WHAT TO DO: Below are the records. Gather each line that holds "periodic".

____ PROVIDED RECORDS

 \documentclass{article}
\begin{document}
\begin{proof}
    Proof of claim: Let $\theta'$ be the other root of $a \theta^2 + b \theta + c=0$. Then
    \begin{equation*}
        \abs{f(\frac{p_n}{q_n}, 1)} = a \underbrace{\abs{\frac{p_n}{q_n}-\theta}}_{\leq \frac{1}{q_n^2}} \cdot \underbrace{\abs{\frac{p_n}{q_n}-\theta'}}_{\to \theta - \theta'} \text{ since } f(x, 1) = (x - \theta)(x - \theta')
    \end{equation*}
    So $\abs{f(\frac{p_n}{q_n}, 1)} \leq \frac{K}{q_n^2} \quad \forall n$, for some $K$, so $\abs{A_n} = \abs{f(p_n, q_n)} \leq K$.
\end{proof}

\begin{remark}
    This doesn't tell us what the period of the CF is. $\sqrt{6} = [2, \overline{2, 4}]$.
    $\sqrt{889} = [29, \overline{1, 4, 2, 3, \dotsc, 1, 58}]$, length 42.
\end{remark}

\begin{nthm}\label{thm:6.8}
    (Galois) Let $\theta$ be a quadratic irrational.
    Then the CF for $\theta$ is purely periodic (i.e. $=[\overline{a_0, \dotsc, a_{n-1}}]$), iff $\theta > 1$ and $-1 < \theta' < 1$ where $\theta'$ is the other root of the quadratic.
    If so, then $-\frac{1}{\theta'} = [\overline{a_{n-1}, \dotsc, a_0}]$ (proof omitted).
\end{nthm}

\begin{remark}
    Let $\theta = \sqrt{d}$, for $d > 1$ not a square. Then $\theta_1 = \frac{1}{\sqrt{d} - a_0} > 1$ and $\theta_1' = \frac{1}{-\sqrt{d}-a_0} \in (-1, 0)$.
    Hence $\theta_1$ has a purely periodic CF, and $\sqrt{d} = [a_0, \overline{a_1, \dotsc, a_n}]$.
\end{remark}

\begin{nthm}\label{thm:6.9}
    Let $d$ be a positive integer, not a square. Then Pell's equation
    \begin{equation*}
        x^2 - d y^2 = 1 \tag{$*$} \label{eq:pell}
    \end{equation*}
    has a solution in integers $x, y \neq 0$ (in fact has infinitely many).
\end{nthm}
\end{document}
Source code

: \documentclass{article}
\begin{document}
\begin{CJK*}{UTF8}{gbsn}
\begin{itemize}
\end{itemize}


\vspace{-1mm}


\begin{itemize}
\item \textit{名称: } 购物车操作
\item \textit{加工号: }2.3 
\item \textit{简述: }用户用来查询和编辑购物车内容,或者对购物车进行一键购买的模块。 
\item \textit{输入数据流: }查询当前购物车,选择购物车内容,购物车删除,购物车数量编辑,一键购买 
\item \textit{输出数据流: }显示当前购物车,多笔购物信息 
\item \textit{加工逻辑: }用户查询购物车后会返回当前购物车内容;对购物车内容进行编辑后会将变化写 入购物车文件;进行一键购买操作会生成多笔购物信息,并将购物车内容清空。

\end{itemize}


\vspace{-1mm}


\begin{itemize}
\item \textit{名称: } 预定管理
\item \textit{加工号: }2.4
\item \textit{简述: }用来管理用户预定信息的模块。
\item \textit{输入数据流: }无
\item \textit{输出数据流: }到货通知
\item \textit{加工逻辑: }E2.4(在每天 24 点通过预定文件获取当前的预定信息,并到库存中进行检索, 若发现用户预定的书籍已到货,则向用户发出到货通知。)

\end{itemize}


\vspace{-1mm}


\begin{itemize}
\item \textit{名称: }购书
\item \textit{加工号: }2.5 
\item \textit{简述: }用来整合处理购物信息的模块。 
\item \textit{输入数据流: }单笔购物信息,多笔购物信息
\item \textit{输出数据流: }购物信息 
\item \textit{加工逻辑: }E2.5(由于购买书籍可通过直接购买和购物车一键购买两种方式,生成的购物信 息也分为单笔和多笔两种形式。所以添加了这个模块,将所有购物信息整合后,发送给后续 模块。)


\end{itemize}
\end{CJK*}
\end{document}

________

COMPLETED EXERCISE:
    Then the CF for $\theta$ is purely periodic (i.e. $=[\overline{a_0, \dotsc, a_{n-1}}]$), iff $\theta > 1$ and $-1 < \theta' < 1$ where $\theta'$ is the other root of the quadratic.
    Hence $\theta_1$ has a purely periodic CF, and $\sqrt{d} = [a_0, \overline{a_1, \dotsc, a_n}]$.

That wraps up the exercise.